**TASK ITEM**
Search the entries below. Return every line that has "point" in it.

[Stored data]
══════════
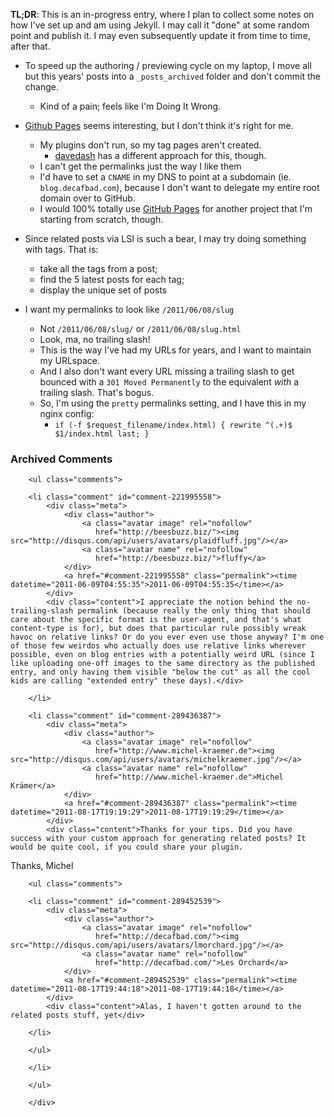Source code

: **TL;DR**: This is an in-progress entry, where I plan to collect some notes on how I've
set up and am using Jekyll. I may call it "done" at some random point and
publish it. I may even subsequently update it from time to time, after that.

* To speed up the authoring / previewing cycle on my laptop, I move all but this
  years' posts into a `_posts_archived` folder and don't commit the change.
    * Kind of a pain; feels like I'm Doing It Wrong.

* [Github Pages][pages] seems interesting, but I don't think it's right for me.
    * My plugins don't run, so my tag pages aren't created.
        * [davedash][] has a different approach for this, though.
    * I can't get the permalinks just the way I like them
    * I'd have to set a `CNAME` in my DNS to point at a subdomain (ie.
      `blog.decafbad.com`), because I don't want to delegate my entire root
      domain over to GitHub.
    * I would 100% totally use [GitHub Pages][pages] for another project that
      I'm starting from scratch, though.

* Since related posts via LSI is such a bear, I may try doing something with
  tags. That is:
    * take all the tags from a post;
    * find the 5 latest posts for each tag;
    * display the unique set of posts

* I want my permalinks to look like `/2011/06/08/slug`
    * Not `/2011/06/08/slug/` or `/2011/06/08/slug.html`
    * Look, ma, no trailing slash!
    * This is the way I've had my URLs for years, and I want to maintain my URLspace.
    * And I also don't want every URL missing a trailing slash to get bounced
      with a `301 Moved Permanently` to the equivalent *with* a trailing
      slash. That's bogus.
    * So, I'm using the `pretty` permalinks setting, and I have this in my
      nginx config:
        * `if (-f $request_filename/index.html) { rewrite ^(.+)$ $1/index.html last; }`

[pages]: http://pages.github.com/
[davedash]: https://github.com/davedash/davedash.github.com

<div id="comments" class="comments archived-comments">
            <h3>Archived Comments</h3>

        <ul class="comments">

        <li class="comment" id="comment-221995558">
            <div class="meta">
                <div class="author">
                    <a class="avatar image" rel="nofollow"
                       href="http://beesbuzz.biz/"><img src="http://disqus.com/api/users/avatars/plaidfluff.jpg"/></a>
                    <a class="avatar name" rel="nofollow"
                       href="http://beesbuzz.biz/">fluffy</a>
                </div>
                <a href="#comment-221995558" class="permalink"><time datetime="2011-06-09T04:55:35">2011-06-09T04:55:35</time></a>
            </div>
            <div class="content">I appreciate the notion behind the no-trailing-slash permalink (because really the only thing that should care about the specific format is the user-agent, and that's what content-type is for), but does that particular rule possibly wreak havoc on relative links? Or do you ever even use those anyway? I'm one of those few weirdos who actually does use relative links wherever possible, even on blog entries with a potentially weird URL (since I like uploading one-off images to the same directory as the published entry, and only having them visible "below the cut" as all the cool kids are calling "extended entry" these days).</div>

        </li>

        <li class="comment" id="comment-289436387">
            <div class="meta">
                <div class="author">
                    <a class="avatar image" rel="nofollow"
                       href="http://www.michel-kraemer.de"><img src="http://disqus.com/api/users/avatars/michelkraemer.jpg"/></a>
                    <a class="avatar name" rel="nofollow"
                       href="http://www.michel-kraemer.de">Michel Krämer</a>
                </div>
                <a href="#comment-289436387" class="permalink"><time datetime="2011-08-17T19:19:29">2011-08-17T19:19:29</time></a>
            </div>
            <div class="content">Thanks for your tips. Did you have success with your custom approach for generating related posts? It would be quite cool, if you could share your plugin.

Thanks,
Michel</div>

        <ul class="comments">

        <li class="comment" id="comment-289452539">
            <div class="meta">
                <div class="author">
                    <a class="avatar image" rel="nofollow"
                       href="http://decafbad.com/"><img src="http://disqus.com/api/users/avatars/lmorchard.jpg"/></a>
                    <a class="avatar name" rel="nofollow"
                       href="http://decafbad.com/">Les Orchard</a>
                </div>
                <a href="#comment-289452539" class="permalink"><time datetime="2011-08-17T19:44:18">2011-08-17T19:44:18</time></a>
            </div>
            <div class="content">Alas, I haven't gotten around to the related posts stuff, yet</div>

        </li>

        </ul>

        </li>

        </ul>

        </div>
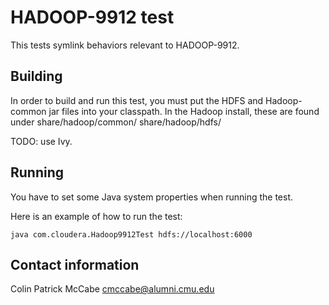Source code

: HADOOP-9912 test
======================
This tests symlink behaviors relevant to HADOOP-9912.

Building
-------------------------------------------------------------
In order to build and run this test, you must put the HDFS and Hadoop-common
jar files into your classpath.  In the Hadoop install, these are found under
share/hadoop/common/ share/hadoop/hdfs/

TODO: use Ivy.

Running
-------------------------------------------------------------
You have to set some Java system properties when running the test.

Here is an example of how to run the test:

    java com.cloudera.Hadoop9912Test hdfs://localhost:6000 

Contact information
-------------------------------------------------------------
Colin Patrick McCabe <cmccabe@alumni.cmu.edu>

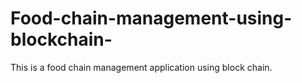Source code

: # Food-chain-management-using-blockchain-
This is a food chain management application using block chain.
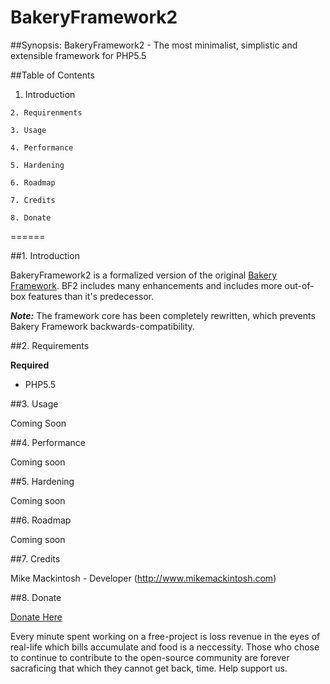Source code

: BakeryFramework2
================================

##Synopsis: 
BakeryFramework2 - The most minimalist, simplistic and extensible framework for PHP5.5

##Table of Contents

  1. Introduction
  
	2. Requirenments
	
	3. Usage
	
	4. Performance
	
	5. Hardening
	
	6. Roadmap
	
	7. Credits

	8. Donate

======

##1. Introduction

BakeryFramework2 is a formalized version of the original [Bakery Framework](https://github.com/mikemackintosh/Bakery). BF2 includes many enhancements and includes more out-of-box features than it's predecessor. 

***Note:*** The framework core has been completely rewritten, which prevents Bakery Framework backwards-compatibility.

##2. Requirements

**Required**
* PHP5.5

##3. Usage

Coming Soon

##4. Performance

Coming soon

##5. Hardening

Coming soon

##6. Roadmap

Coming soon

##7. Credits

Mike Mackintosh - Developer (http://www.mikemackintosh.com)

##8. Donate

[Donate Here](http://pledgie.com/campaigns/17355)

Every minute spent working on a free-project is loss revenue in the eyes of real-life which bills accumulate and food is a neccessity. Those who chose to continue to contribute to the open-source community are forever sacraficing that which they cannot get back, time. Help support us.

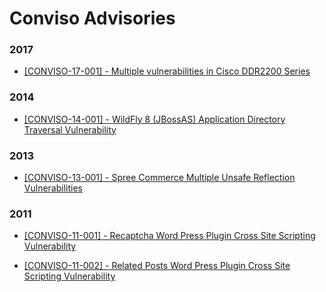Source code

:# Conviso Advisories

### 2017
* [[CONVISO-17-001] - Multiple vulnerabilities in Cisco DDR2200 Series](https://github.com/convisoappsec/advisories/blob/master/2017/CONVISO-17-001.txt)

### 2014
* [[CONVISO-14-001] - WildFly 8 (JBossAS) Application Directory Traversal Vulnerability](https://github.com/convisoappsec/advisories/blob/master/2014/CONVISO-14-001.txt)

### 2013
* [[CONVISO-13-001] - Spree Commerce Multiple Unsafe Reflection Vulnerabilities](https://github.com/convisoappsec/advisories/blob/master/2013/CONVISO-13-001.txt)

### 2011
* [[CONVISO-11-001] - Recaptcha Word Press Plugin Cross Site Scripting Vulnerability](https://github.com/convisoappsec/advisories/blob/master/2011/CONVISO-11-001.txt)

* [[CONVISO-11-002] - Related Posts Word Press Plugin Cross Site Scripting Vulnerability](https://github.com/convisoappsec/advisories/blob/master/2011/CONVISO-11-002.txt)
══════════
**RESPONSE AREA**
set up and am using Jekyll. I may call it "done" at some random point and
    * I'd have to set a `CNAME` in my DNS to point at a subdomain (ie.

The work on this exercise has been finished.